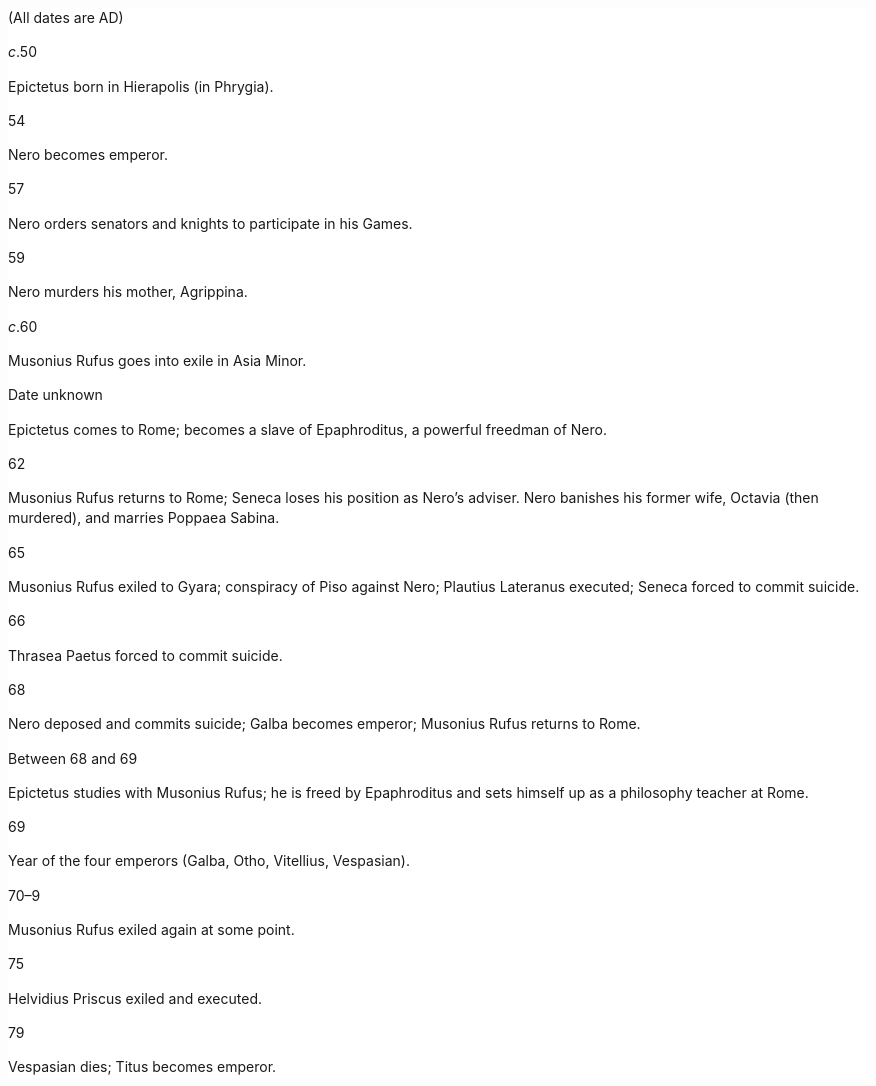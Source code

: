 \(All dates are AD\)

*c*.50

Epictetus born in Hierapolis \(in Phrygia\).

54

Nero becomes emperor.

57

Nero orders senators and knights to participate in his Games.

59

Nero murders his mother, Agrippina.

*c*.60

Musonius Rufus goes into exile in Asia Minor.

Date unknown

Epictetus comes to Rome; becomes a slave of Epaphroditus, a powerful freedman of Nero.

62

Musonius Rufus returns to Rome; Seneca loses his position as Nero’s adviser. Nero banishes his former wife, Octavia \(then murdered\), and marries Poppaea Sabina.

65

Musonius Rufus exiled to Gyara; conspiracy of Piso against Nero; Plautius Lateranus executed; Seneca forced to commit suicide.

66

Thrasea Paetus forced to commit suicide.

68

Nero deposed and commits suicide; Galba becomes emperor; Musonius Rufus returns to Rome.

Between 68 and 69

Epictetus studies with Musonius Rufus; he is freed by Epaphroditus and sets himself up as a philosophy teacher at Rome.

69

Year of the four emperors \(Galba, Otho, Vitellius, Vespasian\).

70–9

Musonius Rufus exiled again at some point.

75

Helvidius Priscus exiled and executed.

79

Vespasian dies; Titus becomes emperor.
**********
> Task objective:
Among the lines above, return each one holding the string "becomes".

> Answer:
Nero becomes emperor.
Epictetus comes to Rome; becomes a slave of Epaphroditus, a powerful freedman of Nero.
Nero deposed and commits suicide; Galba becomes emperor; Musonius Rufus returns to Rome.
Vespasian dies; Titus becomes emperor.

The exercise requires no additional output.